Dynamics and Control of Agile Fixed-Wing UAVs
Fixed-wing unmanned aerial vehicles are typically used in applications requiring long endurance and high speed. They are less useful in applications that require low speed and high maneuverability, where quadrotors are the vehicle of choice. A new class of fixed-wing UAVs, known as agile aircraft, are characterized by a high thrust-to-weight ratio, and large control surfaces with large deflections. Hobbyists have shown that these aircraft can have low-speed maneuverability rivaling that of quadrotors. This presentation will discuss the dynamics and control of these aircraft, aimed at achieving autonomous agile flight. We’ll first discuss the modeling of these aircraft, including aerodynamics, thruster dynamics, and propeller slipstream. A quaternion-based nonlinear controller will then be introduced to handle the full flight envelope of the aircraft with a single architecture and set of control gains.

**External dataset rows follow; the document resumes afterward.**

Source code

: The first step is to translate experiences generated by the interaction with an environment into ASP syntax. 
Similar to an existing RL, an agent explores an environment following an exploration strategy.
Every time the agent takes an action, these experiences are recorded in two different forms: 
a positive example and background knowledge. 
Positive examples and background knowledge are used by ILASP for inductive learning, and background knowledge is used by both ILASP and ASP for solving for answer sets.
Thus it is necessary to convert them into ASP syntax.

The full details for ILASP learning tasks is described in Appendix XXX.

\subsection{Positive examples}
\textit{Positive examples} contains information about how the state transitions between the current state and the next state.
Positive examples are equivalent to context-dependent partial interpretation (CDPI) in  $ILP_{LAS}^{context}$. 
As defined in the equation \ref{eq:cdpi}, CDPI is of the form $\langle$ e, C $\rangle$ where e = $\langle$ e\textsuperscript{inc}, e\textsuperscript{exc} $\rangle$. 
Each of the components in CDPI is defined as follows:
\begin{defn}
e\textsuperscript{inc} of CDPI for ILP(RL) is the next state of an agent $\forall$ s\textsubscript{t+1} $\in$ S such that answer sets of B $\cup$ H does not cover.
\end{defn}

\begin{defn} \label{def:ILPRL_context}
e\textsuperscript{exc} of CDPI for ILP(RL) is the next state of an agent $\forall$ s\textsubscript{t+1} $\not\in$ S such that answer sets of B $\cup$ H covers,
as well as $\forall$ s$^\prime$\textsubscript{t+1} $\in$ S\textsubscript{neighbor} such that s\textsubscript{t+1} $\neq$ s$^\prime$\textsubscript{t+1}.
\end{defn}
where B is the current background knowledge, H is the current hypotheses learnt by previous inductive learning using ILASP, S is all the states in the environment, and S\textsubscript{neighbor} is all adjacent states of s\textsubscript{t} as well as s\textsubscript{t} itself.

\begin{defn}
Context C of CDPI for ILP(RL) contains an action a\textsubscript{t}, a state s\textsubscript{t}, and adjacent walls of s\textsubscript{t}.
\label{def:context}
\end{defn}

Some initial motion planning approaches based on a library of aerobatic maneuvers will be presented. Our experimental platforms will be reviewed and, in conclusion, results of indoor and outdoor flight tests will be presented.
Meyer Nahon is a Professor and Chair of the Department of Mechanical Engineering at McGill University. He obtained his Bachelor’s degree from Queen's University; his Masters degree from the University of Toronto (UTIAS) and his PhD from McGill University. His interests are in the dynamics modeling and control of aerial and underwater vehicles. His present research interests focus on autonomous aerial vehicles and tethered systems.